This month a Florida woman can rest easier knowing that her whistleblower case against a physician on Staten Island, New York is finally over…. a case that was filed in June of 2004! Her payday? $4,079,664. Unfortunately, her whistleblower award, while well deserved, is bittersweet. She claims that her husband’s life was cut short by unnecessary medical treatments; the same treatments that gave rise to her whistleblower suit.
Elizabeth Ryan claims that she and her husband were lured to Staten Island University Hospital and Dr. Gil Lederman. She says they claimed to have a 95% success rate in cancer treatment. At the time they sough teatment, Elizabeth’s husband Thomas was suffering from terminal pancreatic cancer.
According to her complaint, the Ryan’s left Florida and travelled to New York to seek treatment for Thomas’ cancer. By doing so, Lederman and the hospital subjected her husband to “expensive, unnecessary and grossly negligent treatment…[thereby] shortening [her] husband’s life and preying upon [them] at their most vulnerable time.”
Ryan also claims that not only were the Stereotactic Body Radiosurgery treatments her husband received medically unnecessary and ineffective, they also were not approved by Medicare and eligible for reimbursement. Instead, she claims they committed Medicare fraud by submitting false claims for payment.
After several years of legal wrangling, Staten Island University Hospital settled with the government for $25 million. Elizabeth Ryan received a whistleblower award of $3,753,414.00 for that portion of the case. Dr. Lederman, however, refused to settle.
On Tuesday, Lederman and the government finally resolved the remaining charges in the complaint. The doctor must now pay the government $2,175,00 of which an additional whistleblower award $326,250 will go to Ryan.
The government contended that during the years in question, Dr. Lederman was the director of the hospital’s radiation oncology department. His specialty was treating cancer with both traditional radiation treatments and the sterotactic treatments. The latter involves focusing high power radiation on a small part of the body. It is often painful and has significant side effects.
Under the federal Medicare law, only medical treatments that are reasonable and necessary are eligible for reimbursement. The Centers for Medicare and Medicaid Services or its delegate determines what treatments may be reasonable. In this case, there was a local guideline that said the sterotactic procedure was not approved for cancers below the neck.

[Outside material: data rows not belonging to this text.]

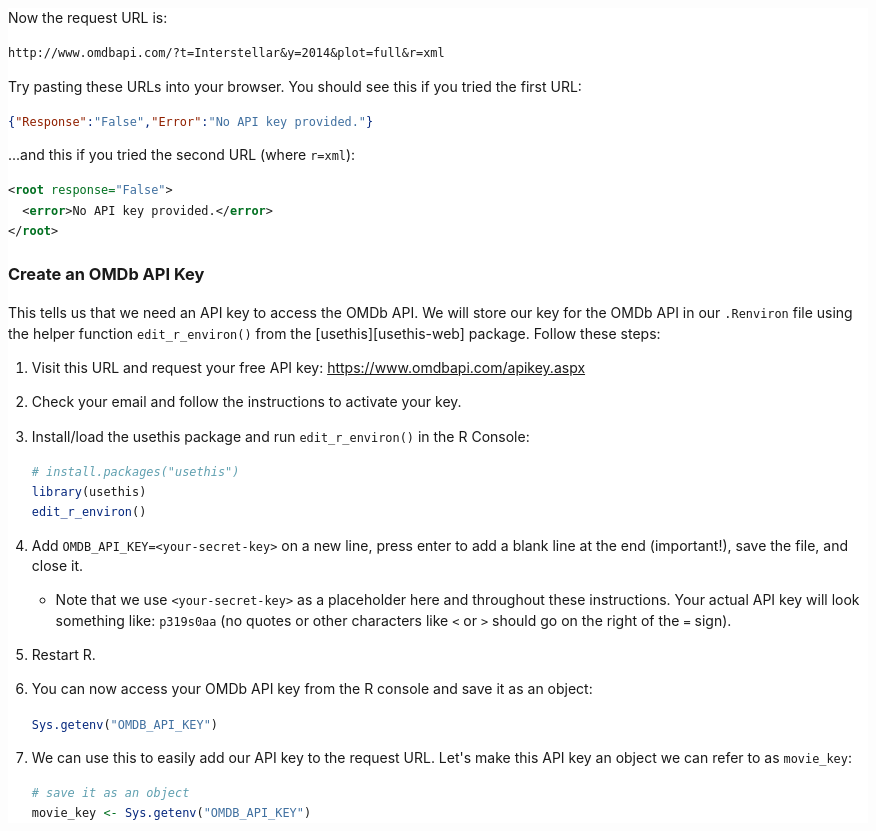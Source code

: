 

Now the request URL is:

```http
http://www.omdbapi.com/?t=Interstellar&y=2014&plot=full&r=xml
```

Try pasting these URLs into your browser. You should see this if you tried the first URL:

```JSON
{"Response":"False","Error":"No API key provided."}
```

...and this if you tried the second URL (where `r=xml`):

```XML
<root response="False">
  <error>No API key provided.</error>
</root>
```

### Create an OMDb API Key

This tells us that we need an API key to access the OMDb API. We will store our key for the OMDb API in our `.Renviron` file using the helper function `edit_r_environ()` from the [usethis][usethis-web] package. Follow these steps:

1. Visit this URL and request your free API key: <https://www.omdbapi.com/apikey.aspx>
1. Check your email and follow the instructions to activate your key.
1. Install/load the usethis package and run `edit_r_environ()` in the R Console:

    
    ```r
    # install.packages("usethis")
    library(usethis)
    edit_r_environ()
    ```

1. Add `OMDB_API_KEY=<your-secret-key>` on a new line, press enter to add a blank line at the end (important!), save the file, and close it. 
    + Note that we use `<your-secret-key>` as a placeholder here and throughout these instructions. Your actual API key will look something like: `p319s0aa` (no quotes or other characters like `<` or `>` should go on the right of the `=` sign).
1. Restart R.
1. You can now access your OMDb API key from the R console and save it as an object:
    
    ```r
    Sys.getenv("OMDB_API_KEY")
    ```
    
    
    
    
1. We can use this to easily add our API key to the request URL. Let's make this API key an object we can refer to as `movie_key`:

    
    ```r
    # save it as an object
    movie_key <- Sys.getenv("OMDB_API_KEY")
    ```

Prosecutors say that Lederman submitted claims to Medicare for at least 300 patients with below-the-neck procedures. Lederman didn’t challenge that fact. Instead he argues that he believed the treatments to be medically reasonable. The court ruled, however, that Medicare gets to make the rules, not the doctor. Said the court, “[if] physician determinations” of reasonableness and necessity “controlled claim payment, there would be no need for a claim reimbursement process at all.”
Is this a case of a physician standing up to Medicare and simply looking out for the best interests of patients? Probably not as the court also determined that Lederman’s bills were false. He used billing codes suggesting the treatments were directed at the skull and brain when in fact he was using the procedure “below the neck” and for Mike Ryan’s pancreas.
A published report in the New York Post claims that Lederman became infamous after “pushing” former Beetles drummer George Harrison to sign a guitar as he lay on his death bed, dying of cancer.
Said U.S. Attorney Loretta Lynch, Lederman placed his self interest above his patient’s interest.
Having a case drag on for 10 years is unusual. Once the government gets involved, however, it simply becomes a matter of time. Happily, Ryan will finally receive a nice whistleblower award. Nothing can alleviate the extra suffering that her husband endured at the hands of Lederman, however.